Now, I think I am a bit fine. I need to be fine. Two days is enough for me to let it all out all my emotions. No more man is needed in my life.

"Jared and I are not together anymore. Well, we are not legally divorced yet but we already signed the papers, and now, wait for the court's decision..." I said and Gabriella is quite close to Jared so she looks sad with all this but Gabriel, I don't know what is he thinking. "He chose his life and there's no need for us to act as a couple anymore. It's better that way,"
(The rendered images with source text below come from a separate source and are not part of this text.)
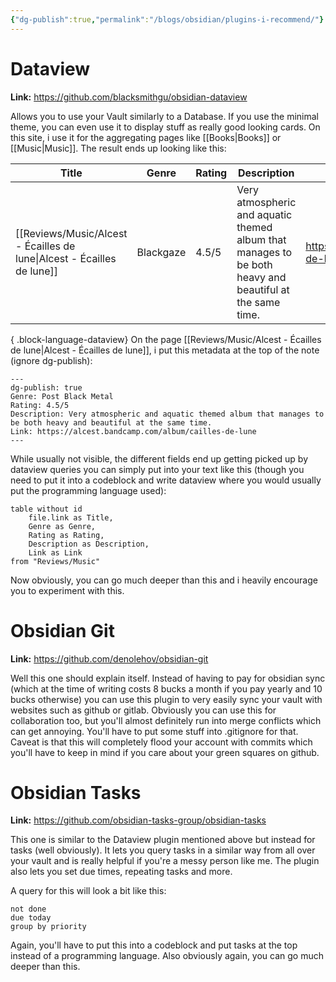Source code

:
 ```yaml
---
{"dg-publish":true,"permalink":"/blogs/obsidian/plugins-i-recommend/"}
---
```



# Dataview
**Link:** https://github.com/blacksmithgu/obsidian-dataview

Allows you to use your Vault similarly to a Database. If you use the minimal theme, you can even use it to display stuff as really good looking cards. On this site, i use it for the aggregating pages like [[Books\|Books]] or [[Music\|Music]]. The result ends up looking like this:

| Title                                                                     | Genre     | Rating | Description                                                                                             | Link                                              |
| ------------------------------------------------------------------------- | --------- | ------ | ------------------------------------------------------------------------------------------------------- | ------------------------------------------------- |
| [[Reviews/Music/Alcest - Écailles de lune\|Alcest - Écailles de lune]] | Blackgaze | 4.5/5  | Very atmospheric and aquatic themed album that manages to be both heavy and beautiful at the same time. | https://alcest.bandcamp.com/album/cailles-de-lune |

{ .block-language-dataview}
On the page [[Reviews/Music/Alcest - Écailles de lune\|Alcest - Écailles de lune]], i put this metadata at the top of the note (ignore dg-publish):
```
---
dg-publish: true
Genre: Post Black Metal
Rating: 4.5/5
Description: Very atmospheric and aquatic themed album that manages to be both heavy and beautiful at the same time.
Link: https://alcest.bandcamp.com/album/cailles-de-lune
---
```

While usually not visible, the different fields end up getting picked up by dataview queries you can simply put into your text like this (though you need to put it into a codeblock and write dataview where you would usually put the programming language used):
```
table without id 
	file.link as Title,
	Genre as Genre,
	Rating as Rating,
	Description as Description,
	Link as Link
from "Reviews/Music"
```

Now obviously, you can go much deeper than this and i heavily encourage you to experiment with this.

# Obsidian Git
**Link:** https://github.com/denolehov/obsidian-git

Well this one should explain itself. Instead of having to pay for obsidian sync (which at the time of writing costs 8 bucks a month if you pay yearly and 10 bucks otherwise) you can use this plugin to very easily sync your vault with websites such as github or gitlab. Obviously you can use this for collaboration too, but you'll almost definitely run into merge conflicts which can get annoying. You'll have to put some stuff into .gitignore for that.
Caveat is that this will completely flood your account with commits which you'll have to keep in mind if you care about your green squares on github.

# Obsidian Tasks
**Link:** https://github.com/obsidian-tasks-group/obsidian-tasks

This one is similar to the Dataview plugin mentioned above but instead for tasks (well obviously). It lets you query tasks in a similar way from all over your vault and is really helpful if you're a messy person like me. The plugin also lets you set due times, repeating tasks and more.

A query for this will look a bit like this:
```
not done
due today
group by priority
```

Again, you'll have to put this into a codeblock and put tasks at the top instead of a programming language. Also obviously again, you can go much deeper than this.

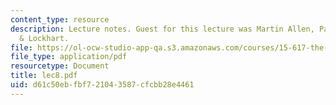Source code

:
 ```yaml
---
content_type: resource
description: Lecture notes. Guest for this lecture was Martin Allen, Partner, Kirkpatrick
  & Lockhart.
file: https://ol-ocw-studio-app-qa.s3.amazonaws.com/courses/15-617-the-law-of-corporate-finance-and-financial-markets-spring-2004/d61c50ebfbf721043587cfcbb28e4461_lec8.pdf
file_type: application/pdf
resourcetype: Document
title: lec8.pdf
uid: d61c50eb-fbf7-2104-3587-cfcbb28e4461
---
```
"Mom, I am so proud of you. I really am. You are the strongest woman I've ever met. It's okay, we're here for you and we're okay with all this. I bet Helena and Austin will too. It's okay mom, even though I am a little sad-" Gabriel stops her sister midway.

"There's no need to be sad for him. That scum bag doesn't deserve our mom. He chose his path and I hope he died in a car crash and don't ever get to live anymore. To be honest, I want to kill him with my own hands but I am still thinking about mom's life. Mom, this is for the best. Now, what are you going to do?" I don't know how to react but Gabriel just makes me so proud of him. He turns to be a really mature boy and handles all this in the right way. I think It is because both of them used to be in the same position and they handle it well.

"I want to go to New York and planning to bring all of you," I tell them. It feels like deja vu. I was running away from New York and start a new life in Los Angeles because of my first divorce and now, I am going back to New York because of my second divorce but this time, I'm not going to stay forever there. I need to get away from here for a few weeks or maybe a month. We'll see about that. Being away from the scene where I have been hurting is a must for me. At least in New York, Thea is there. I actually thinking to go somewhere alone to keep my mind away from this but I am thinking about Helena and Austin. They are not used for me to be away for a long period yet. So, bringing them to New York is my best decision now. At least, Gabriel and Gabriella can meet Elijah while we're there. "I don't know for how long but it's better if we all go and you can meet with your dad too. He must be happy to see you both," I said to them.

"Whatever is your decision, we will follow but what about school? We're not on school holidays yet," That's what makes me have a headache too. There can't take too long holidays from school. I don't want them to miss out on their studies.